### Data supplied:

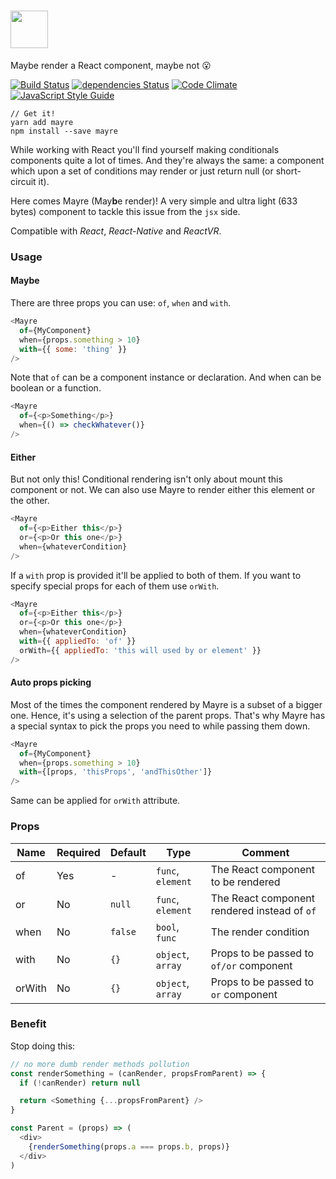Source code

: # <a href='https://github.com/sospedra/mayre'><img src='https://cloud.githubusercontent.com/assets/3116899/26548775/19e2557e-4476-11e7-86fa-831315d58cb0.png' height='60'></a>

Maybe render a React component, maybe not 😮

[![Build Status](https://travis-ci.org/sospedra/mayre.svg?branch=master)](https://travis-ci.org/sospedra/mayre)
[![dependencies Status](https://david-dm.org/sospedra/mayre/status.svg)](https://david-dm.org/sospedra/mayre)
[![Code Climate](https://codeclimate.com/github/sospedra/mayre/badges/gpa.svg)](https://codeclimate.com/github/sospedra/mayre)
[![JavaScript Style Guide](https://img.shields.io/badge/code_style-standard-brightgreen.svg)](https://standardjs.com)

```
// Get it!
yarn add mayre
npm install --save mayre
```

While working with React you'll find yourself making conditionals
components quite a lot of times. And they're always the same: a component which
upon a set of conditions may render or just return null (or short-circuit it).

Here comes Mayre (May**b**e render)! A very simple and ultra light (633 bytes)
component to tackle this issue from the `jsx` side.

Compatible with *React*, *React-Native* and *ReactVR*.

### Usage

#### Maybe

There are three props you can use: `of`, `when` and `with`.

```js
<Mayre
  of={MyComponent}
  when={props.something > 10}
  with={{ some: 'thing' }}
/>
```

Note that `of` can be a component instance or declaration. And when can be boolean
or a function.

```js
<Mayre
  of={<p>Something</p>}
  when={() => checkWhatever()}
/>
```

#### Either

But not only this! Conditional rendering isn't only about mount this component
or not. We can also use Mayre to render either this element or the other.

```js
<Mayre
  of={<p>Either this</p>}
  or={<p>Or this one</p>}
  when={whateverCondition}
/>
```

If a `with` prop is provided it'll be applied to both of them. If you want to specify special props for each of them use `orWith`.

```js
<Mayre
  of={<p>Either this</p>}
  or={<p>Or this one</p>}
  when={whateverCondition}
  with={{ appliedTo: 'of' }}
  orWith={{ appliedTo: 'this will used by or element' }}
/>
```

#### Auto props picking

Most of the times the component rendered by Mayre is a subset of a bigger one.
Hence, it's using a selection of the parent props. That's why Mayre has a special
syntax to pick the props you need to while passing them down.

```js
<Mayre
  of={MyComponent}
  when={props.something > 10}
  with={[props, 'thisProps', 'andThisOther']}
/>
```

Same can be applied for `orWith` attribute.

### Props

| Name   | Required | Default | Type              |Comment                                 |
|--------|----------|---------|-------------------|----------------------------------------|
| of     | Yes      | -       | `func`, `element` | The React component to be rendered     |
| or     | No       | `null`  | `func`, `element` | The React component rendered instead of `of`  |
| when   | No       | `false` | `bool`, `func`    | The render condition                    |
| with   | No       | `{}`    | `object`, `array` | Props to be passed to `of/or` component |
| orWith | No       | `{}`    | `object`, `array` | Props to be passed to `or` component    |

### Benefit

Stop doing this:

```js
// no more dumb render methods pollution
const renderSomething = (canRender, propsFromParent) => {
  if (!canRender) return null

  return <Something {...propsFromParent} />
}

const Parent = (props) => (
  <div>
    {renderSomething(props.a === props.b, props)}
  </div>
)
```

---

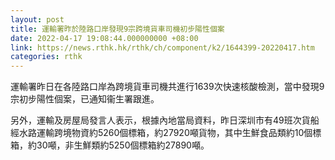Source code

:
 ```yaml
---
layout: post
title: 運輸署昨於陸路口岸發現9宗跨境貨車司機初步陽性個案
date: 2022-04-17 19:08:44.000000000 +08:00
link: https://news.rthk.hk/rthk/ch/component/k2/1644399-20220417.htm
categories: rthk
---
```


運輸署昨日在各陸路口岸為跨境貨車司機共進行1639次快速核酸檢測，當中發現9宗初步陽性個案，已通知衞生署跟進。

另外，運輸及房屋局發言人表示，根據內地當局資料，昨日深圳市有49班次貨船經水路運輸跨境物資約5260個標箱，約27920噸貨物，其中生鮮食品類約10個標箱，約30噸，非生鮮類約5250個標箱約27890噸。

### Action item:
Pull every line holding "propsFromParent" out of the records.

### Result:
const renderSomething = (canRender, propsFromParent) => {
  return <Something {...propsFromParent} />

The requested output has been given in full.